▸ **ENTRIES SUPPLIED**:
● ● ● ●

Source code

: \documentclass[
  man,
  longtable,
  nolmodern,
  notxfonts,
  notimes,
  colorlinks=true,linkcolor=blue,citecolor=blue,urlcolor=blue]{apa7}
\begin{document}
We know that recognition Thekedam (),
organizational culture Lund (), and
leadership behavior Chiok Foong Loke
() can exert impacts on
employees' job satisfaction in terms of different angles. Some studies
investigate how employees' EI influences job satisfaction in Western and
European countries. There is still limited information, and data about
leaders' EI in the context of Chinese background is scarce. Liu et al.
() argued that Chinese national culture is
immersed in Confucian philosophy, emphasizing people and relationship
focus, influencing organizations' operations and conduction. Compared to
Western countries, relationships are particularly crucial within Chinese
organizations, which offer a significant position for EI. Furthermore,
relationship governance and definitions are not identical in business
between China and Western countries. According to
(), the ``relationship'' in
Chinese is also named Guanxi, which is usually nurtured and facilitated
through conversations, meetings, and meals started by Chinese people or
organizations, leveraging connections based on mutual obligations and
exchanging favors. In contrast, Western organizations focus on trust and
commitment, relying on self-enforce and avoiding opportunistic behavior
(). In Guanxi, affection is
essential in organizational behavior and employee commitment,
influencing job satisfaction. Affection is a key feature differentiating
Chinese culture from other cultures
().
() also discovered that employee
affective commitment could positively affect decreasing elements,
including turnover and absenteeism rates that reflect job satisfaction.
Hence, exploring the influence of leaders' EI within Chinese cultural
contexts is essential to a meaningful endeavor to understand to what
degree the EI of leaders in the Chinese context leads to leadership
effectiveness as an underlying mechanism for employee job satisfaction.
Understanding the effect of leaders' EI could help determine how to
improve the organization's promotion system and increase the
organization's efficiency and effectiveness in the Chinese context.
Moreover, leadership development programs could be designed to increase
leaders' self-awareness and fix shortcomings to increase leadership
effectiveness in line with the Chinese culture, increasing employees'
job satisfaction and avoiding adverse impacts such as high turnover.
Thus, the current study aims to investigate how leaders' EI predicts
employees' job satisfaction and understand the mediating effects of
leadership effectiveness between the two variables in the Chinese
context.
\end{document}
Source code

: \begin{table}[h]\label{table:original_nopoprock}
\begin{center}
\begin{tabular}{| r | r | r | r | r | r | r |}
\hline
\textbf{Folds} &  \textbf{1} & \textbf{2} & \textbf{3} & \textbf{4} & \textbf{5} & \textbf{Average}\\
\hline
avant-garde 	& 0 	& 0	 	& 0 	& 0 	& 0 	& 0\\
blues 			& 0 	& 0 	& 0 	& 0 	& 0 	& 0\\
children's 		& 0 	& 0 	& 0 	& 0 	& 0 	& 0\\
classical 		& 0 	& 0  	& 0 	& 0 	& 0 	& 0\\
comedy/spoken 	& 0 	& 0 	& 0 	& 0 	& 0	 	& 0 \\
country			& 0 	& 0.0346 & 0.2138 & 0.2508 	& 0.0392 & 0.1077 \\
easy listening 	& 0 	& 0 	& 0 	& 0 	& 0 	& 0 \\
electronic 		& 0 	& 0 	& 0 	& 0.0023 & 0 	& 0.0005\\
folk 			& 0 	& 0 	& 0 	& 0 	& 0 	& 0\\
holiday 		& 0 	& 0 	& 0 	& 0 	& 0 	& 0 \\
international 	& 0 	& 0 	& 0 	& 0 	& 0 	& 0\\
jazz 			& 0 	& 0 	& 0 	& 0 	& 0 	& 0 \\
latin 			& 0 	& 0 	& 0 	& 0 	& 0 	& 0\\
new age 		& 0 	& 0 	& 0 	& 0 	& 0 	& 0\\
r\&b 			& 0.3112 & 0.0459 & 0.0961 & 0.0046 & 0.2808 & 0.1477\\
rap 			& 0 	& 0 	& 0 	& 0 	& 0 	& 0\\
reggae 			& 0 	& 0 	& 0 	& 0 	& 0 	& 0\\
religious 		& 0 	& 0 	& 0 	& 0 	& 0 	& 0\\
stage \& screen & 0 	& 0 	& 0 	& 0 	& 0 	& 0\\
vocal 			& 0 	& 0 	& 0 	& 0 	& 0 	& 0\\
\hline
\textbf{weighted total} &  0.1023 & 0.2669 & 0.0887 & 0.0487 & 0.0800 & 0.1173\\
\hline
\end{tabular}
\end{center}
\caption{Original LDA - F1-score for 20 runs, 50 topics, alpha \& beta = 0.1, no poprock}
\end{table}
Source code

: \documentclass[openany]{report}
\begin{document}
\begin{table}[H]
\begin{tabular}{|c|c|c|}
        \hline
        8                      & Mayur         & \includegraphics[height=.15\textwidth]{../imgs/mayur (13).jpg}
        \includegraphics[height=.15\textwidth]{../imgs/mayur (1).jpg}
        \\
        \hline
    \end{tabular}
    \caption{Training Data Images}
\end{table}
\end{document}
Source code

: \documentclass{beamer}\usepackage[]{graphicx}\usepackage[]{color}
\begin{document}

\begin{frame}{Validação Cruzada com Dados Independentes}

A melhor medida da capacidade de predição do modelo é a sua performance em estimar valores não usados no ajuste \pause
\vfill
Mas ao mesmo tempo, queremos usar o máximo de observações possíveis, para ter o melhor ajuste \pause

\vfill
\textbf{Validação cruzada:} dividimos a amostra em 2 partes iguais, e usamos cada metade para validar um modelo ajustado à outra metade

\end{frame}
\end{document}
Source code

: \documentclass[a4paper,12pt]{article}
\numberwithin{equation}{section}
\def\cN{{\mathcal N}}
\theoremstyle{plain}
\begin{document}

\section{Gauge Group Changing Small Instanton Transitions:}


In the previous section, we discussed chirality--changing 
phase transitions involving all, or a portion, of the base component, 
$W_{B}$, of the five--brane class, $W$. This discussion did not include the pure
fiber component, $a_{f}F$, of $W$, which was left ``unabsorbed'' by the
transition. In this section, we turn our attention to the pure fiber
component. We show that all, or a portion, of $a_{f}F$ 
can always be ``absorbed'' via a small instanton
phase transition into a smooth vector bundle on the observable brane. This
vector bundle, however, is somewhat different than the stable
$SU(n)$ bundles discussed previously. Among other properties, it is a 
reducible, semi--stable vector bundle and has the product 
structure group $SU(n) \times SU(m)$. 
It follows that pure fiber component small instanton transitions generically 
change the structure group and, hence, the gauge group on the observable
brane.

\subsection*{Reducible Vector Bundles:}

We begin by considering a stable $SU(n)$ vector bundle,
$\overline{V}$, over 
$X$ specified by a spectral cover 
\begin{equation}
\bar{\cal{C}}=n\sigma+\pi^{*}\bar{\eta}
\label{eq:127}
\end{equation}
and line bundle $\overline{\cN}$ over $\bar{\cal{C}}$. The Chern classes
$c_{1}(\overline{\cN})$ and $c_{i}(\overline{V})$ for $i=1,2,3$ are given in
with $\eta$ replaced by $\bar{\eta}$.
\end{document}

● ● ● ●

▸ **TASK ITEM**: Search term "modelo": return each line of the data that contains it.

▸ **RESULT OF THE EXERCISE**:
A melhor medida da capacidade de predição do modelo é a sua performance em estimar valores não usados no ajuste \pause
\textbf{Validação cruzada:} dividimos a amostra em 2 partes iguais, e usamos cada metade para validar um modelo ajustado à outra metade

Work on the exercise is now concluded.